_ABOUT THIS TASK_
For every line in the records below that contains the word "value", add one to a count, and report only that count.

_DATA TO EXAMINE_
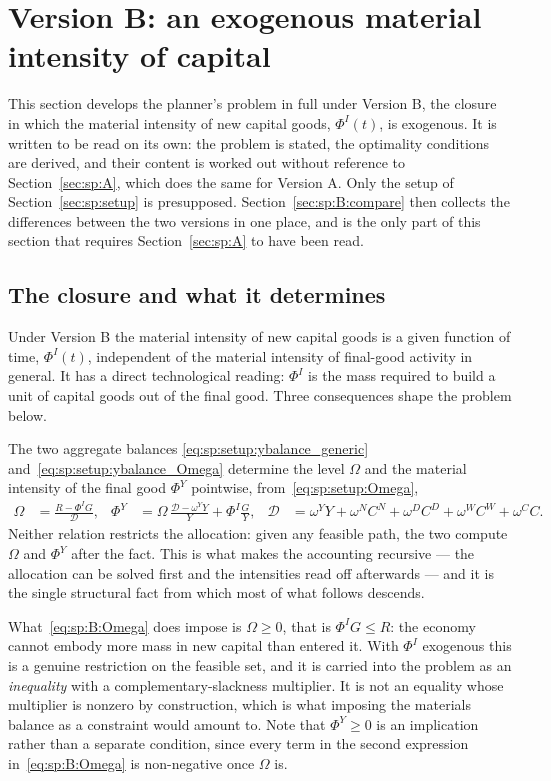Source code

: ﻿\section{Version B: an exogenous material intensity of capital}\label{sec:sp:B}

This section develops the planner's problem in full under Version B, the closure in which the material
intensity of new capital goods, $\Phi^I(t)$, is exogenous. It is written to be read on its own: the
problem is stated, the optimality conditions are derived, and their content is worked out without
reference to Section~\ref{sec:sp:A}, which does the same for Version A. Only the setup of
Section~\ref{sec:sp:setup} is presupposed. Section~\ref{sec:sp:B:compare} then collects the differences
between the two versions in one place, and is the only part of this section that requires
Section~\ref{sec:sp:A} to have been read.


\subsection{The closure and what it determines}\label{sec:sp:B:closure}

Under Version B the material intensity of new capital goods is a given function of time, $\Phi^I(t)$,
independent of the material intensity of final-good activity in general. It has a direct technological
reading: $\Phi^I$ is the mass required to build a unit of capital goods out of the final good. Three
consequences shape the problem below.

 The two aggregate balances
\eqref{eq:sp:setup:ybalance_generic} and~\eqref{eq:sp:setup:ybalance_Omega} determine the level $\Omega$
and the material intensity of the final good $\Phi^Y$ pointwise, from~\eqref{eq:sp:setup:Omega},
\begin{align}
\Omega &= \frac{R-\Phi^IG}{\mathcal D},
&
\Phi^Y &= \Omega\,\frac{\mathcal D-\omega^YY}{Y}+\Phi^I\frac{G}{Y},
&
\mathcal D &= \omega^YY+\omega^{N}C^N+\omega^{D}C^D+\omega^WC^W+\omega^CC .
\label{eq:sp:B:Omega}
\end{align}
Neither relation restricts the allocation: given any feasible path, the two compute $\Omega$ and
$\Phi^Y$ after the fact. This is what makes the accounting recursive --- the allocation can be solved
first and the intensities read off afterwards --- and it is the single structural fact from which most
of what follows descends.

 What~\eqref{eq:sp:B:Omega} does impose is $\Omega\ge0$,
that is $\Phi^IG\le R$: the economy cannot embody more mass in new capital than entered it. With
$\Phi^I$ exogenous this is a genuine restriction on the feasible set, and it is carried into the
problem as an \emph{inequality} with a complementary-slackness multiplier. It is not an equality
whose multiplier is nonzero by construction, which is what imposing the materials balance as a
constraint would amount to. Note that $\Phi^Y\ge0$ is an implication rather than a separate condition,
since every term in the second expression in~\eqref{eq:sp:B:Omega} is non-negative once $\Omega$ is.

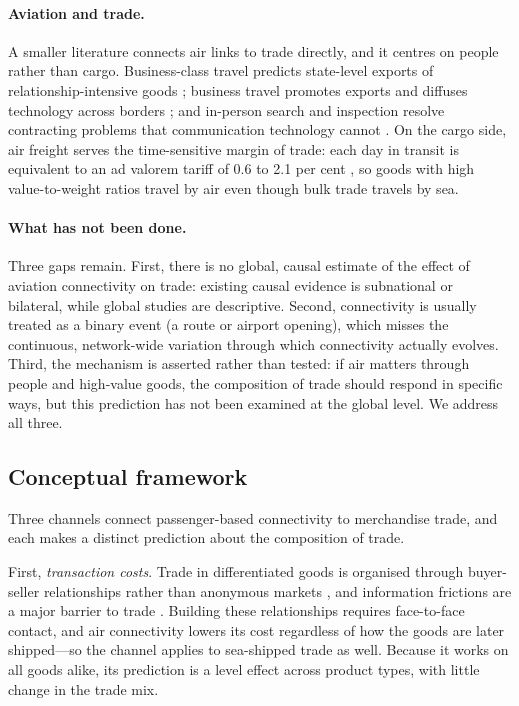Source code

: \paragraph{Aviation and trade.} A smaller literature connects air links to
trade directly, and it centres on people rather than cargo. Business-class
travel predicts state-level exports of relationship-intensive goods
\citep{Cristea_2011}; business travel promotes exports
\citep{Belenkiy_2012} and diffuses technology across borders
\citep{Hovhannisyan_2015}; and in-person search and inspection resolve
contracting problems that communication technology cannot
\citep{Startz_2016}. On the cargo side, air freight serves the time-sensitive
margin of trade: each day in transit is equivalent to an ad valorem tariff of
0.6 to 2.1 per cent \citep{Hummels_2013}, so goods with high value-to-weight
ratios travel by air even though bulk trade travels by sea.

\paragraph{What has not been done.} Three gaps remain. First, there is no
global, causal estimate of the effect of aviation connectivity on trade:
existing causal evidence is subnational or bilateral, while global studies are
descriptive. Second, connectivity is usually treated as a binary event (a
route or airport opening), which misses the continuous, network-wide variation
through which connectivity actually evolves. Third, the mechanism is asserted
rather than tested: if air matters through people and high-value goods, the
composition of trade should respond in specific ways, but this prediction has
not been examined at the global level. We address all three.

\subsection{Conceptual framework}
\label{sec:framework}
Three channels connect passenger-based connectivity to merchandise trade, and
each makes a distinct prediction about the composition of trade.

First, \emph{transaction costs}. Trade in differentiated goods is organised
through buyer-seller relationships rather than anonymous markets
\citep{Rauch_1999}, and information frictions are a major barrier to trade
\citep{Allen_2014}. Building these relationships requires face-to-face
contact, and air connectivity lowers its cost regardless of how the goods are
later shipped---so the channel applies to sea-shipped trade as well. Because
it works on all goods alike, its prediction is a level effect across product
types, with little change in the trade mix.


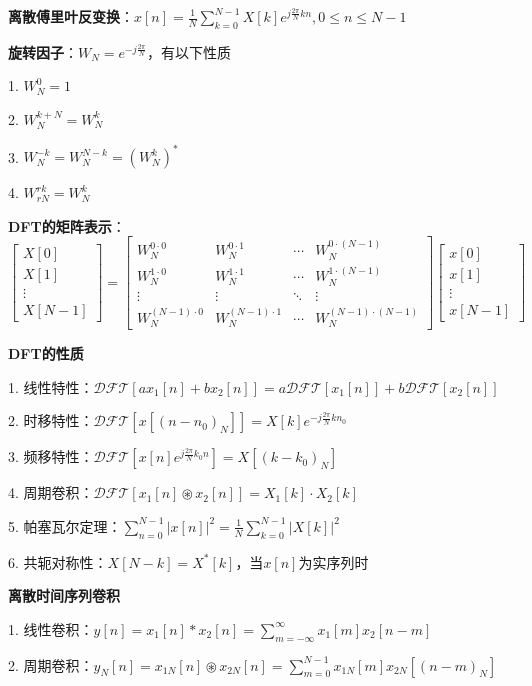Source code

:\textbf{离散傅里叶反变换}：$x[n] = \frac{1}{N}\sum_{k=0}^{N-1}X[k]e^{j\frac{2\pi}{N}kn}, 0 \leq n \leq N-1$

\textbf{旋转因子}：$W_N = e^{-j\frac{2\pi}{N}}$，有以下性质

1. $W_N^0 = 1$

2. $W_N^{k+N} = W_N^k$

3. $W_N^{-k} = W_N^{N-k} = (W_N^k)^*$

4. $W_{rN}^{rk} = W_N^k$

\textbf{DFT的矩阵表示}：
$\begin{bmatrix} X[0] \\ X[1] \\ \vdots \\ X[N-1] \end{bmatrix} = 
\begin{bmatrix} 
W_N^{0\cdot0} & W_N^{0\cdot1} & \cdots & W_N^{0\cdot(N-1)} \\
W_N^{1\cdot0} & W_N^{1\cdot1} & \cdots & W_N^{1\cdot(N-1)} \\
\vdots & \vdots & \ddots & \vdots \\
W_N^{(N-1)\cdot0} & W_N^{(N-1)\cdot1} & \cdots & W_N^{(N-1)\cdot(N-1)}
\end{bmatrix}
\begin{bmatrix} x[0] \\ x[1] \\ \vdots \\ x[N-1] \end{bmatrix}$

\textbf{DFT的性质}

1. 线性特性：$\mathcal{DFT}[ax_1[n]+bx_2[n]] = a\mathcal{DFT}[x_1[n]]+b\mathcal{DFT}[x_2[n]]$

2. 时移特性：$\mathcal{DFT}[x[(n-n_0)_N]] = X[k]e^{-j\frac{2\pi}{N}kn_0}$

3. 频移特性：$\mathcal{DFT}[x[n]e^{j\frac{2\pi}{N}k_0n}] = X[(k-k_0)_N]$

4. 周期卷积：$\mathcal{DFT}[x_1[n] \circledast x_2[n]] = X_1[k] \cdot X_2[k]$

5. 帕塞瓦尔定理：$\sum_{n=0}^{N-1}|x[n]|^2 = \frac{1}{N}\sum_{k=0}^{N-1}|X[k]|^2$

6. 共轭对称性：$X[N-k] = X^*[k]$，当$x[n]$为实序列时

\textbf{离散时间序列卷积}

1. 线性卷积：$y[n] = x_1[n] * x_2[n] = \sum_{m=-\infty}^{\infty}x_1[m]x_2[n-m]$

2. 周期卷积：$y_N[n] = x_{1N}[n] \circledast x_{2N}[n] = \sum_{m=0}^{N-1}x_{1N}[m]x_{2N}[(n-m)_N]$


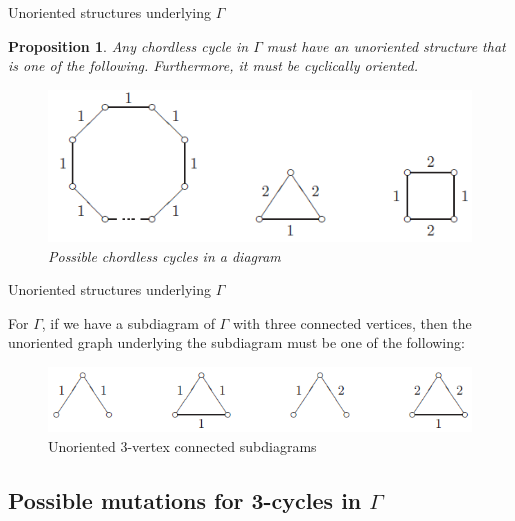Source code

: \documentclass{beamer}
\newtheorem{proposition}{Proposition}
\begin{document}
\begin{frame}{Unoriented structures underlying $\Gamma$}
\begin{proposition}
Any chordless cycle in $\Gamma$ must have an unoriented structure that is one of the following. Furthermore, it must be cyclically oriented.
\begin{figure}[h]
\centering
\includegraphics[scale = .65]{chordlesscycles.PNG}
\caption{Possible chordless cycles in a diagram}
\end{figure}

\end{proposition}
\end{frame}

\begin{frame}{Unoriented structures underlying $\Gamma$}
\begin{lemma}
For $\Gamma$, if we have a subdiagram of $\Gamma$ with three connected vertices, then the unoriented graph underlying the subdiagram must be one of the following:
\begin{figure}[h]
\centering
\includegraphics[scale = .65]{3vertconnected.PNG}
\caption{Unoriented 3-vertex connected subdiagrams}
\end{figure}
\end{lemma}

\end{frame}

\subsection{Possible mutations for 3-cycles in $\Gamma$}
\end{document}
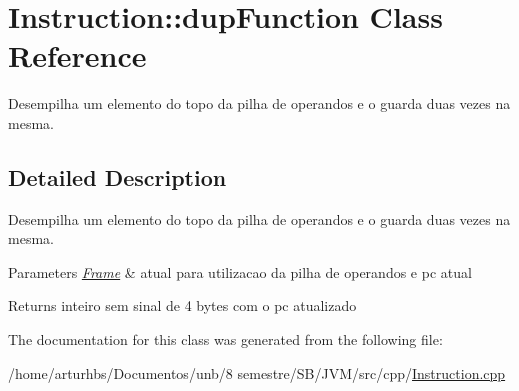 \hypertarget{classInstruction_1_1dupFunction}{}\section{Instruction\+:\+:dup\+Function Class Reference}
\label{classInstruction_1_1dupFunction}


Desempilha um elemento do topo da pilha de operandos e o guarda duas vezes na mesma.  




\subsection{Detailed Description}
Desempilha um elemento do topo da pilha de operandos e o guarda duas vezes na mesma. 


\begin{DoxyParams}{Parameters}
{\em \hyperlink{classFrame}{Frame}} & atual para utilizacao da pilha de operandos e pc atual \\
\hline
\end{DoxyParams}
\begin{DoxyReturn}{Returns}
inteiro sem sinal de 4 bytes com o pc atualizado 
\end{DoxyReturn}


The documentation for this class was generated from the following file\+:\begin{DoxyCompactItemize}
\item 
/home/arturhbs/\+Documentos/unb/8 semestre/\+S\+B/\+J\+V\+M/src/cpp/\hyperlink{Instruction_8cpp}{Instruction.\+cpp}\end{DoxyCompactItemize}
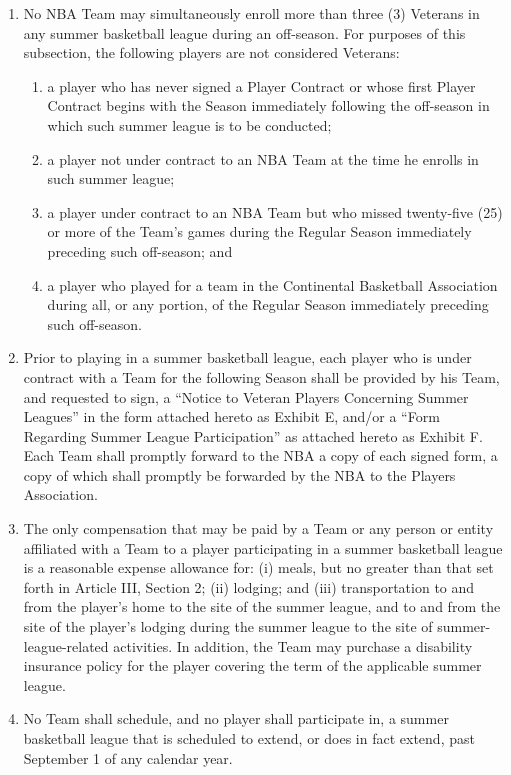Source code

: \documentclass[
]{book}
\providecommand{\tightlist}{%
  \setlength{\itemsep}{0pt}\setlength{\parskip}{0pt}}
\begin{document}
\begin{enumerate}
\def\labelenumi{(\alph{enumi})}
\tightlist
\item
  No NBA Team may simultaneously enroll more than three (3) Veterans in any summer basketball league during an off-season. For purposes of this subsection, the following players are not considered Veterans:

  \begin{enumerate}
  \def\labelenumii{(\roman{enumii})}
  \tightlist
  \item
    a player who has never signed a Player Contract or whose first Player Contract begins with the Season immediately following the off-season in which such summer league is to be conducted;
  \item
    a player not under contract to an NBA Team at the time he enrolls in such summer league;
  \item
    a player under contract to an NBA Team but who missed twenty-five (25) or more of the Team's games during the Regular Season immediately preceding such off-season; and
  \item
    a player who played for a team in the Continental Basketball Association during all, or any portion, of the Regular Season immediately preceding such off-season.
  \end{enumerate}
\item
  Prior to playing in a summer basketball league, each player who is under contract with a Team for the following Season shall be provided by his Team, and requested to sign, a ``Notice to Veteran Players Concerning Summer Leagues'' in the form attached hereto as Exhibit E, and/or a ``Form Regarding Summer League Participation'' as attached hereto as Exhibit F. Each Team shall promptly forward to the NBA a copy of each signed form, a copy of which shall promptly be forwarded by the NBA to the Players Association.
\item
  The only compensation that may be paid by a Team or any person or entity affiliated with a Team to a player participating in a summer basketball league is a reasonable expense allowance for: (i) meals, but no greater than that set forth in Article III, Section 2; (ii) lodging; and (iii) transportation to and from the player's home to the site of the summer league, and to and from the site of the player's lodging during the summer league to the site of summer-league-related activities. In addition, the Team may purchase a disability insurance policy for the player covering the term of the applicable summer league.
\item
  No Team shall schedule, and no player shall participate in, a summer basketball league that is scheduled to extend, or does in fact extend, past September 1 of any calendar year.
\end{enumerate}
\end{document}
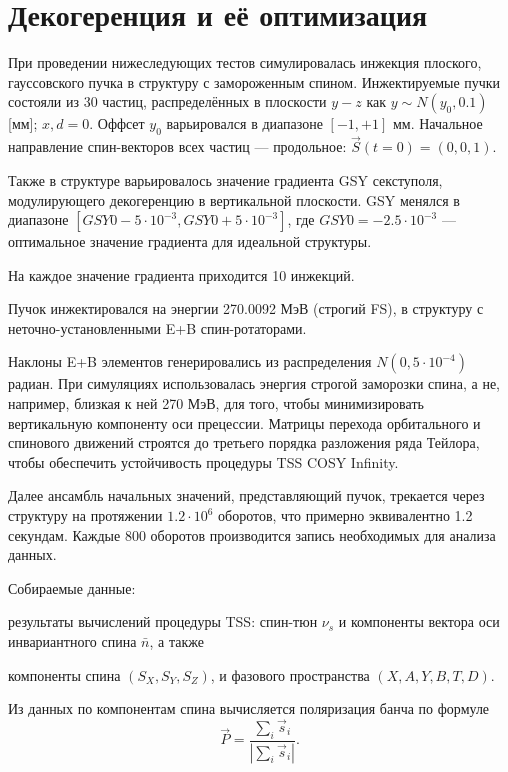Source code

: \section{Декогеренция и её оптимизация}\label{sec:decoherence_simulations}
При проведении нижеследующих тестов симулировалась инжекция
плоского, гауссовского пучка в структуру с замороженным
спином. Инжектируемые пучки состояли из 30 частиц, распределённых в
плоскости $y-z$ как $y\sim N(y_0, 0.1)$ [мм]; $x,d =
0$. Оффсет $y_0$ варьировался в диапазоне $[-1, +1]$ мм. Начальное
направление спин-векторов всех частиц --- продольное: $\vec S(t=0) = (0,0,1)$.

Также в структуре варьировалось значение градиента GSY секступоля,
модулирующего декогеренцию в вертикальной плоскости. GSY менялся в
диапазоне $[GSY0 - 5\cdot10^{-3}, GSY0 + 5\cdot10^{-3}]$, где
$GSY0=-2.5\cdot 10^{-3}$ --- оптимальное значение градиента для идеальной структуры.

На каждое значение градиента приходится 10 инжекций.

Пучок инжектировался на энергии 270.0092 МэВ (строгий FS), в структуру
с неточно-установленными E+B спин-ротаторами. 

Наклоны E+B элементов
генерировались из распределения $N(0, 5\cdot10^{-4})$ радиан. При
симуляциях использовалась энергия строгой заморозки спина, а не,
например, близкая к ней 270 МэВ, для того, чтобы минимизировать
вертикальную компоненту оси прецессии. Матрицы перехода орбитального и спинового движений строятся до  третьего
порядка разложения ряда Тейлора, чтобы обеспечить устойчивость
процедуры TSS COSY Infinity.~\cite{COSYINF:BeamPhysMan}

Далее ансамбль начальных значений, представляющий пучок, трекается
через структуру на протяжении $1.2\cdot10^6$ оборотов, что
примерно эквивалентно 1.2 секундам. Каждые 800 оборотов производится
запись необходимых для анализа данных.

Собираемые данные: 
\begin{enumerate*}
	\item результаты вычислений процедуры TSS: спин-тюн $\nu_s$ и компоненты вектора оси инвариантного спина $\bar n$, а также
	\item компоненты спина $(S_X, S_Y, S_Z)$, и фазового пространства $(X,A,Y,B,T,D)$.
\end{enumerate*}

Из данных по компонентам спина вычисляется поляризация банча по
формуле
\begin{equation}\label{eq:polarization_formula}
\vec P = \frac{\sum_i\vec s_i}{|\sum_i\vec s_i|}.
\end{equation}

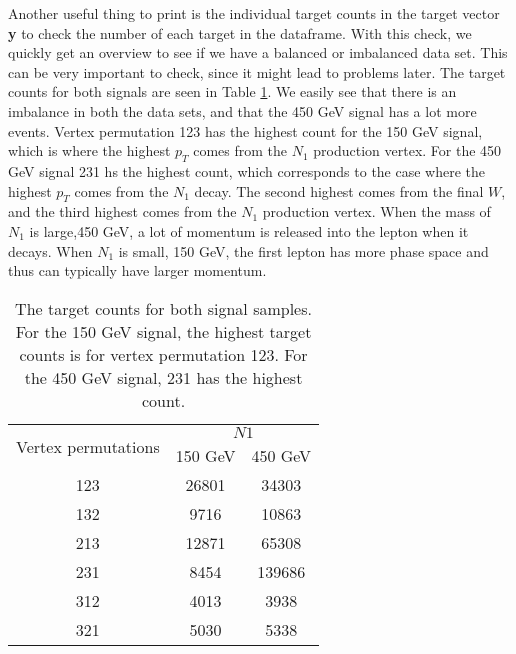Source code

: \documentclass[a4paper, american, 12pt]{report}
\begin{document}
	Another useful thing to print is the individual target counts in the target vector \textbf{y} to check the number of each target in the dataframe. With this check, we quickly get an overview to see if we have a balanced or imbalanced data set. This can be very important to check, since it might lead to problems later. The target counts for both signals are seen in Table \ref{tab:Counts_original}. We easily see that there is an imbalance in both the data sets, and that the 450 GeV signal has a lot more events. Vertex permutation 123 has the highest count for the 150 GeV signal, which is where the highest $p_T$ comes from the $N_1$ production vertex. For the 450 GeV signal 231 hs the highest count, which corresponds to the case where the highest $p_T$ comes from the $N_1$ decay. The second highest comes from the final $W$, and the third highest comes from the $N_1$ production vertex. When the mass of $N_1$ is large,450 GeV, a lot of momentum is released into the lepton when it decays. When $N_1$ is small, 150 GeV, the first lepton has more phase space and thus can typically have larger momentum.
	\begin{table}[htbp!]
		\centering
		\begin{tabular}{ |c|c|c| }
			\hline
			\multirow{2}{*}{Vertex permutations} & \multicolumn{2}{|c|}{$N1$}\\
			\cline{2-3} \rule{0pt}{13pt}
			 & 150 GeV & 450 GeV  \\
			\hline \rule{0pt}{13pt}
			123 & 26801 & 34303 \\
			\hline \rule{0pt}{13pt}
			132 & 9716 & 10863 \\
			\hline \rule{0pt}{13pt}
			213 & 12871 & 65308 \\
			\hline \rule{0pt}{13pt}
			231 & 8454 & 139686 \\
			\hline \rule{0pt}{13pt}
			312 & 4013 & 3938 \\
			\hline \rule{0pt}{13pt}
			321 & 5030 & 5338 \\
			\hline
		\end{tabular}	
		\caption[Target counts of the classes.]{The target counts for both signal samples. For the 150 GeV signal, the highest target counts is for vertex permutation 123. For the 450 GeV signal, 231 has the highest count.}
		\label{tab:Counts_original}
	\end{table}
	
	
\end{document}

_EXERCISE RESULT_
2